▸ To do
In the listing that follows, the range to quote begins at the line that has "Differentiating the identity" and ends after the line that has "recovery equals the"; quote it verbatim and add nothing.
- Opening Delimiter -
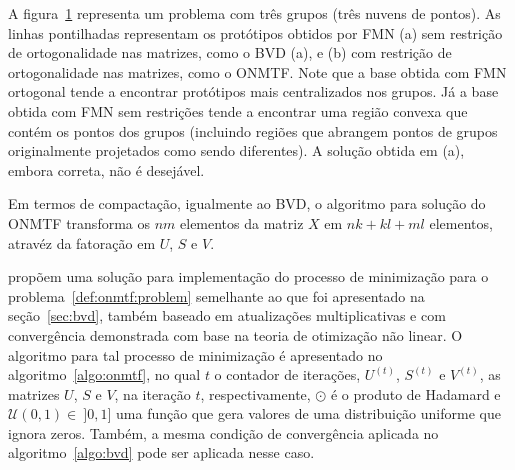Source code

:\documentclass[
    12pt,                %
    oneside,            %
    a4paper,            %
    english,            %
    brazil                %
    ]{abntex2ppgsi}
\begin{document}
\begin{figure} [htpb]

\label{fig:bvdvsonmtf}
\end{figure}

A figura~\ref{fig:bvdvsonmtf} representa um problema com três grupos (três nuvens de pontos).
As linhas pontilhadas representam os protótipos obtidos por FMN (a) sem restrição de ortogonalidade nas matrizes, como o BVD (a), e (b) com restrição de ortogonalidade nas matrizes, como o ONMTF.
Note que a base obtida com FMN ortogonal tende a encontrar protótipos mais centralizados nos grupos.
Já a base obtida com FMN sem restrições tende a encontrar uma região convexa que contém os pontos dos grupos (incluindo regiões que abrangem pontos de grupos originalmente projetados como sendo diferentes).
A solução obtida em (a), embora correta, não é desejável.

Em termos de compactação, igualmente ao BVD, o algoritmo para solução do ONMTF transforma os $nm$ elementos da matriz $X$ em $nk + kl + ml$ elementos, atravéz da fatoração em $U$, $S$ e $V$.

 propõem uma solução para implementação do processo de minimização para o problema~\ref{def:onmtf:problem} semelhante ao que foi apresentado na seção~\ref{sec:bvd}, também baseado em atualizações multiplicativas e com convergência demonstrada com base na teoria de otimização não linear.
O algoritmo para tal processo de minimização é apresentado no algoritmo~\ref{algo:onmtf}, no qual $t$ o contador de iterações, $U^{(t)}$, $S^{(t)}$ e $V^{(t)}$, as matrizes $U$, $S$ e $V$, na iteração $t$, respectivamente, $\odot$ é o produto de Hadamard e $\mathcal{U}(0, 1) \in~]0, 1]$ uma função que gera valores de uma distribuição uniforme que ignora zeros.
Também, a mesma condição de convergência aplicada no algoritmo~\ref{algo:bvd} pode ser aplicada nesse caso.
\end{document}
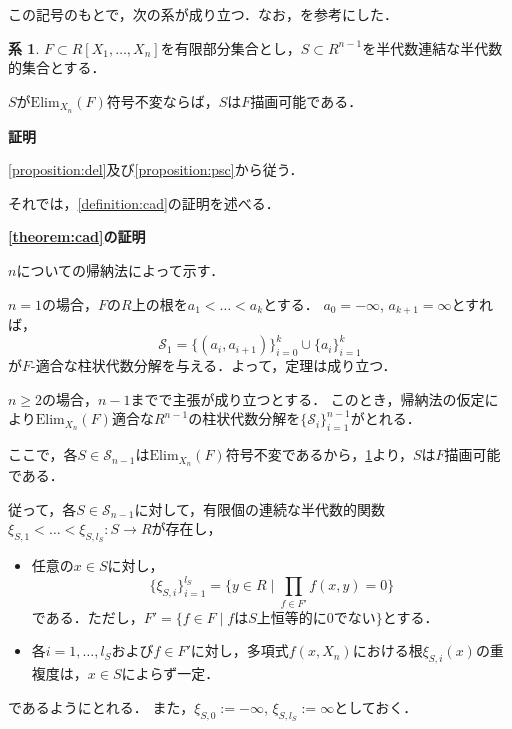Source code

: \documentclass[uplatex, dvipdfmx]{jsarticle}
\makeatletter
\numberwithin{equation}{section}
\renewenvironment{proof}[1][\proofname]{\par
  \pushQED{\qed}%
  \normalfont \topsep6\p@\@plus6\p@\relax
  \trivlist
  \item\relax
  {\bfseries
  #1\@addpunct{.}}\hspace\labelsep\ignorespaces
}{
  \popQED\endtrivlist\@endpefalse
}
\newcommand{\calS}{\mathcal{S}}
\newcommand{\Elim}{\mathrm{Elim}}
\newcommand{\map}[3]{{#1}\colon{#2}\rightarrow{#3}}
\theoremstyle{definition}
\newtheorem{corollary}[definition]{系}
\renewcommand{\proofname}{\textbf{証明}}
\makeatother
\begin{document}
この記号のもとで，次の系が成り立つ．なお，\cite[Theorem 5.16.]{MR2248869}を参考にした．

\begin{corollary}\label{corollary:inv-deline}
$F \subset R[X_1, \dots, X_n]$を有限部分集合とし，$S \subset R^{n-1}$を半代数連結な半代数的集合とする．

$S$が$\Elim_{X_n}(F)$符号不変ならば，$S$は$F$描画可能である．
\end{corollary}

\begin{proof}
\cref{proposition:del}及び\cref{proposition:psc}から従う．
\end{proof}

それでは，\cref{definition:cad}の証明を述べる．

\begin{proof}[\cref{theorem:cad}の証明]
     $n$についての帰納法によって示す．

     $n=1$の場合，$F$の$R$上の根を$a_1 < \dots < a_k$とする．
     $a_0 = -\infty$, $a_{k+1} = \infty$とすれば，
     \begin{equation}
          \calS_1 = \{(a_i, a_{i+1})\}_{i=0}^k \cup \{a_i\}_{i=1}^k
     \end{equation}
     が$F$-適合な柱状代数分解を与える．よって，定理は成り立つ．

     $n\geq 2$の場合，$n-1$までで主張が成り立つとする．
     このとき，帰納法の仮定により$\Elim_{X_n}(F)$適合な$R^{n-1}$の柱状代数分解を$\{\calS_i\}_{i=1}^{n-1}$がとれる．

     ここで，各$S \in \calS_{n-1}$は$\Elim_{X_n}(F)$符号不変であるから，\cref{corollary:inv-deline}より，$S$は$F$描画可能である．

     従って，各$S \in \calS_{n-1}$に対して，有限個の連続な半代数的関数$\map{\xi_{S,1}< \dots < \xi_{S,l_S}}{S}{R}$が存在し，
     \begin{itemize}
          \item 任意の$ x \in S $に対し，
          \begin{equation}
               \{\xi_{S,i}\}_{i=1}^{l_S} = \{y \in R \mid \prod_{f \in F'}f(x,y)=0\}
          \end{equation}
          である．ただし，$F' = \{f \in F \mid \text{$f$は$S$上恒等的に0でない}\}$とする．
          \item 各$i=1, \dots, l_S$および$f \in F'$に対し，多項式$f(x,X_n)$における根$\xi_{S,i}(x)$の重複度は，$x\in S$によらず一定．
     \end{itemize}
     であるようにとれる．
     また，$\xi_{S,0} := -\infty$, $\xi_{S,l_S} := \infty$としておく．


\end{proof}
\end{document}
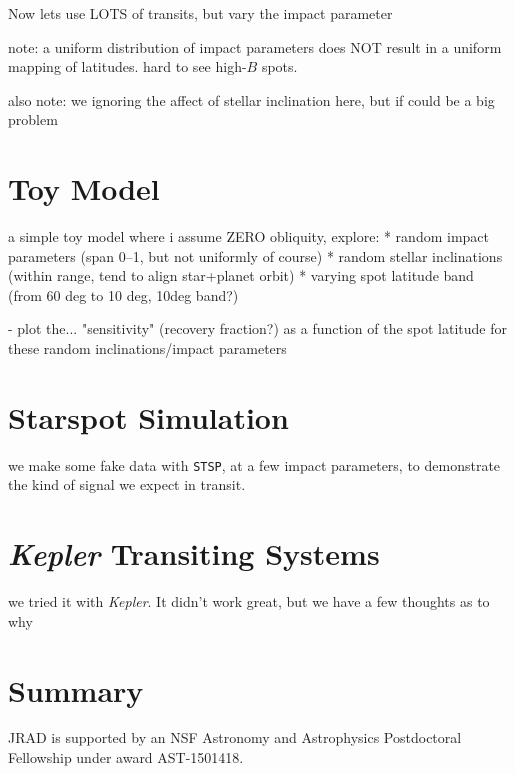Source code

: \documentclass[preprint2]{aastex61}
\newcommand{\Kepler}{\textsl{Kepler}\xspace}
\begin{document}
Now lets use LOTS of transits, but vary the impact parameter

note: a uniform distribution of impact parameters does NOT result in a uniform mapping of latitudes. hard to see high-$B$ spots.

also note: we ignoring the affect of stellar inclination here, but if could be a big problem




\section{Toy Model}
a simple toy model where i assume ZERO obliquity, explore:
* random impact parameters (span 0--1, but not uniformly of course)
* random stellar inclinations (within range, tend to align star+planet orbit)
* varying spot latitude band (from 60 deg to 10 deg, 10deg band?)

- plot the... "sensitivity" (recovery fraction?) as a function of the spot latitude for these random inclinations/impact parameters


\section{Starspot Simulation}
we make some fake data with {\tt STSP}, at a few impact parameters, to demonstrate the kind of signal we expect in transit.


\section{\Kepler Transiting Systems}
we tried it with \Kepler. It didn't work great, but we have a few thoughts as to why




\section{Summary}
\label{sec:summary}


\acknowledgments

JRAD is supported by an NSF Astronomy and Astrophysics Postdoctoral Fellowship under award AST-1501418. 



\end{document}
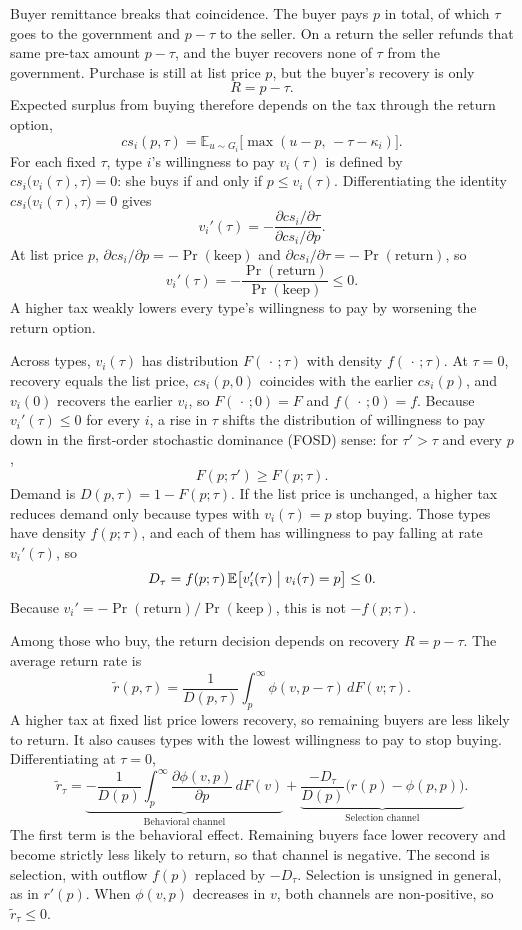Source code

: \documentclass[11pt]{article}
\begin{document}
Buyer remittance breaks that coincidence.  The buyer pays $p$ in
total, of which $\tau$ goes to the government and $p-\tau$ to the seller.  On
a return the seller refunds that same pre-tax amount $p-\tau$, and the buyer
recovers none of $\tau$ from the government.  Purchase is still at list price
$p$, but the buyer's recovery is only
\[
  R=p-\tau.
\]
Expected surplus from buying therefore depends on the tax through the return
option,
\[
  cs_i(p,\tau)
  =\mathbb{E}_{u\sim G_i}\bigl[\max(u-p,\,-\tau-\kappa_i)\bigr].
\]
For each fixed $\tau$, type $i$'s willingness to pay $v_i(\tau)$ is defined by
$cs_i\bigl(v_i(\tau),\tau\bigr)=0$: she buys if and only if $p\leq v_i(\tau)$.
Differentiating the identity $cs_i\bigl(v_i(\tau),\tau\bigr)=0$ gives
\[
  v_i'(\tau)
  =-\frac{\partial cs_i/\partial\tau}{\partial cs_i/\partial p}.
\]
At list price $p$, $\partial cs_i/\partial p=-\Pr(\text{keep})$ and
$\partial cs_i/\partial\tau=-\Pr(\text{return})$, so
\[
  v_i'(\tau)
  =-\frac{\Pr(\text{return})}{\Pr(\text{keep})}
  \leq 0.
\]
A higher tax weakly lowers every type's willingness to pay by
worsening the return option.

Across types, $v_i(\tau)$ has distribution $F(\,\cdot\,;\tau)$ with density
$f(\,\cdot\,;\tau)$.  At $\tau=0$,
recovery equals the list price, $cs_i(p,0)$ coincides with the earlier $cs_i(p)$, and
$v_i(0)$ recovers the earlier $v_i$, so $F(\,\cdot\,;0)=F$ and $f(\,\cdot\,;0)=f$.
Because $v_i'(\tau)\leq 0$ for every $i$, a rise in $\tau$ shifts the distribution of
willingness to pay down in the first-order stochastic dominance (FOSD) sense:
for $\tau'>\tau$ and every $p$,
\[
  F(p;\tau')\geq F(p;\tau).
\]
Demand is $D(p,\tau)=1-F(p;\tau)$.  If the list price is unchanged, a higher
tax reduces demand only because types with $v_i(\tau)=p$ stop buying.  Those
types have density $f(p;\tau)$, and each of them has willingness to pay falling
at rate $v_i'(\tau)$, so
\[
  D_\tau
  =f(p;\tau)\,\mathbb{E}\bigl[v_i'(\tau)\bigm|v_i(\tau)=p\bigr]
  \leq 0.
\]
Because $v_i'=-\Pr(\text{return})/\Pr(\text{keep})$, this is not $-f(p;\tau)$.

Among those who buy, the return decision depends on recovery $R=p-\tau$.
The average return rate is
\begin{equation}
  \tilde{r}(p,\tau)
  =\frac{1}{D(p,\tau)}\int_p^\infty \phi(v,p-\tau)\,dF(v;\tau).
\end{equation}
A higher tax at fixed list price lowers recovery, so remaining buyers are
less likely to return.  It also causes types with the lowest willingness to
pay to stop buying.
Differentiating at $\tau=0$,
\[
  \tilde{r}_{\tau}
  =
  \underbrace{
    -\frac{1}{D(p)}\int_p^\infty \frac{\partial\phi(v,p)}{\partial p}\,dF(v)
  }_{\text{Behavioral channel}}
  +
  \underbrace{
    \frac{-D_{\tau}}{D(p)}\bigl(r(p)-\phi(p,p)\bigr)
  }_{\text{Selection channel}}.
\]
The first term is the behavioral effect.  Remaining buyers face lower recovery
and become strictly less likely to return, so that channel is negative.  The
second is selection, with outflow $f(p)$ replaced by $-D_{\tau}$.  Selection is
unsigned in general, as in $r'(p)$.  When $\phi(v,p)$ decreases in $v$, both
channels are non-positive, so $\tilde{r}_{\tau}\le 0$.
\end{document}
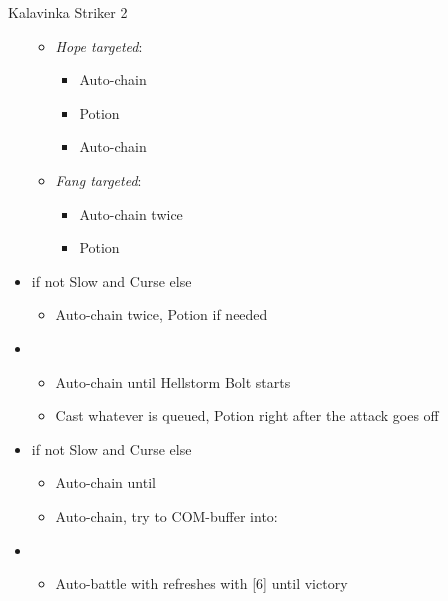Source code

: \begin{multicols}{2}
\begin{battle}{Kalavinka Striker 2}
\begin{itemize}
\begin{itemize}
        \item \textit{Hope targeted}:
        \begin{itemize}
            \item Auto-chain
            \item Potion
            \item Auto-chain
        \end{itemize}
        \item \textit{Fang targeted}:
        \begin{itemize}
            \item Auto-chain twice
            \item Potion
        \end{itemize}
    \end{itemize}
    \item \second if not Slow and Curse else \fourth
    \begin{itemize}
        \item Auto-chain twice, Potion if needed
    \end{itemize}
    \item \third
    \begin{itemize}
        \item Auto-chain until Hellstorm Bolt starts
        \item Cast whatever is queued, Potion right after the attack goes off
    \end{itemize}
    \item \second if not Slow and Curse else \fourth
    \begin{itemize}
        \item Auto-chain until \stagger
        \item Auto-chain, try to COM-buffer into:
    \end{itemize}
    \item \fifth
    \begin{itemize}
        \item Auto-battle with refreshes with [6] until victory
    \end{itemize}
\end{itemize}
\end{battle}
\end{multicols}
\newpage
\renewcommand{\first}{[1] Strike Team (\com/\syn/\com)}
\renewcommand{\second}{[2] Tri-Disaster (\rav/\rav/\rav)}
\renewcommand{\third}{[3] Strategic Warfare (\com/\syn/\sen)}
\renewcommand{\fourth}{[4] Tri-Disaster (\rav/\rav/\rav)}
\renewcommand{\fifth}{[5] Cerberus (\com/\com/\com)}
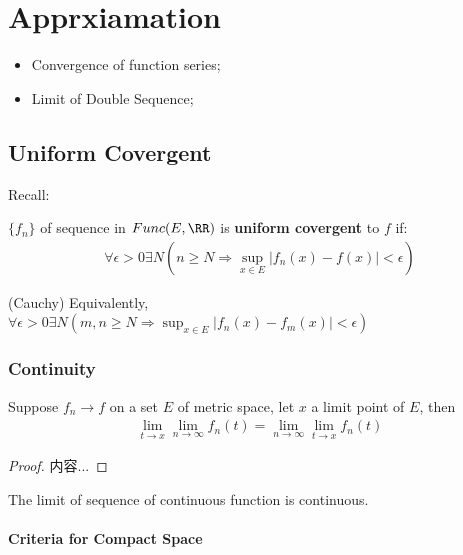 \documentclass[Total.tex]{subfiles}
\begin{document}
	
	\chapter{Apprxiamation}
	\begin{prob}
		\begin{itemize}
			\item 
			Convergence of function series;
			\item Limit of Double Sequence;
		\end{itemize}
	\end{prob}
	\section{Uniform Covergent}
		Recall:
		\begin{Def}
			$\{f_n\}$ of sequence in $Func(E,\RR)$ is \textbf{uniform covergent} to $f$ if:
			\begin{gather*}
				\forall \epsilon>0\exists N(n\geq N\Rightarrow \sup_{x\in E} |f_n(x)-f(x)|<\epsilon)
			\end{gather*}
		\end{Def}
		
		\begin{proposition}
			(Cauchy) Equivalently, $\forall \epsilon>0\exists N(m,n\geq N\Rightarrow \sup_{x\in E} |f_n(x)-f_m(x)|<\epsilon)$
		\end{proposition}
		\subsection{Continuity}
			
			\begin{theorem}
				Suppose $f_n\rightarrow f$ on a set $E$ of metric space, let $x$ a limit point of $E$, then
				\begin{gather*}
					\lim_{t\rightarrow x}\lim_{n\rightarrow \infty} f_n(t)=\lim_{n\rightarrow \infty}\lim_{t\rightarrow x} f_n(t)
				\end{gather*}
			\end{theorem}
			\begin{proof}
				内容...
			\end{proof}
			
			\begin{corollary}
				The limit of sequence of continuous function is continuous.
			\end{corollary}
			
			\subsubsection{Criteria for Compact Space}
			
\end{document}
- Closing Delimiter -
▸ Answer below
Differentiating the identity $cs_i\bigl(v_i(\tau),\tau\bigr)=0$ gives
\[
  v_i'(\tau)
  =-\frac{\partial cs_i/\partial\tau}{\partial cs_i/\partial p}.
\]
At list price $p$, $\partial cs_i/\partial p=-\Pr(\text{keep})$ and
$\partial cs_i/\partial\tau=-\Pr(\text{return})$, so
\[
  v_i'(\tau)
  =-\frac{\Pr(\text{return})}{\Pr(\text{keep})}
  \leq 0.
\]
A higher tax weakly lowers every type's willingness to pay by
worsening the return option.

Across types, $v_i(\tau)$ has distribution $F(\,\cdot\,;\tau)$ with density
$f(\,\cdot\,;\tau)$.  At $\tau=0$,
recovery equals the list price, $cs_i(p,0)$ coincides with the earlier $cs_i(p)$, and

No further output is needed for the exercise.